The receptionist gave me my first setback. She didn't recognize my face and
she didn't recognize my name when I gave it to her. She said lazily: "I'll see
if Mr. Harris is busy, Mr. Connelly."
"Mr. Courtenay, young lady. And I'm Mr. Harris's boss." Kathy and I walked in
on a scene of idleness and slackness that curled my hair.
Harris, with his coat off, was playing cards with two young employees. Two
more were gaping, glassy-eyed, before a hypnoteleset, obviously in trance
state. Another man was lackadaisically punching a calculator, one-finger
system.
"Harris!"
I thundered.
Everybody except the two men in trance swiveled my way, open-mouthed. I walked
to the hypnoteleset and snapped it off. They came to, groggily.
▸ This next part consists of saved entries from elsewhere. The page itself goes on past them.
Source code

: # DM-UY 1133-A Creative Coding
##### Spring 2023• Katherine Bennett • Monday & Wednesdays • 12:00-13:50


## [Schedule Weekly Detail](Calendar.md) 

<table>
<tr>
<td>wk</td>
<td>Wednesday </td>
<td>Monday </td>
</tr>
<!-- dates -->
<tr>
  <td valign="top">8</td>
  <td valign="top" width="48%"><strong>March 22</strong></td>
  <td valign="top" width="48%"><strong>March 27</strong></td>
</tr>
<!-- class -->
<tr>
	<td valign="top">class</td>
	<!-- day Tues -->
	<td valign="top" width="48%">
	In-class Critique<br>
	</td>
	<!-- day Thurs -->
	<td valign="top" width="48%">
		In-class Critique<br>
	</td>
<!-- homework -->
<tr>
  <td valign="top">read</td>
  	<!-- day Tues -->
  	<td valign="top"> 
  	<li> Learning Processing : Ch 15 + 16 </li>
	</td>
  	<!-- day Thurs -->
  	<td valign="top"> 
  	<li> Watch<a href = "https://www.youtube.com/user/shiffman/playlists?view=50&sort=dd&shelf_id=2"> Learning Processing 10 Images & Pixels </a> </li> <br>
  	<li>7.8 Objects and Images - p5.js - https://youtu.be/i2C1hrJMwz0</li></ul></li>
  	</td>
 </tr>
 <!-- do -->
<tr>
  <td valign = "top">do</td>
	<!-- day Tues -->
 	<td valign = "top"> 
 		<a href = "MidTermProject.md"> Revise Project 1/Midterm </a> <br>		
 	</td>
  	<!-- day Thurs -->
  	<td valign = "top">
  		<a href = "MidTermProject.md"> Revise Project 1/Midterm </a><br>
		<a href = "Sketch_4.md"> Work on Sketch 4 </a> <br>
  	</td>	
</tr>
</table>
"Mum-mum-mum-mister Courtenay," Harris stuttered. "We didn't expect "
"Obviously. The rest of you, carry on. Harris, let's go into your office."
Unobtrusively, Kathy followed us.
"Harris," I said, "good work excuses a lot. We've been getting damn good work
out of you on this project. I'm disturbed, gravely disturbed, by the slovenly
atmosphere I see here. But that can be corrected "
His phone rang, and I picked it up.
A voice said excitedly: "Ham? He's here. Make it snappy; he took a limousine."
"Thanks," I said and hung up. "Your tipster at the airport," I told Harris. He
went white. "Show me your tally sheets," I said. "Your interview forms. Your
punchcard codes. Your masters. Your sigma-progress charts. The works.
Everything, in short, that you wouldn't expect me to ask to see.
Get them out."
He stood there a long, long time and finally said: "There aren't any."
"What have you got to show me?"
"Finalizations," he muttered. "Composites."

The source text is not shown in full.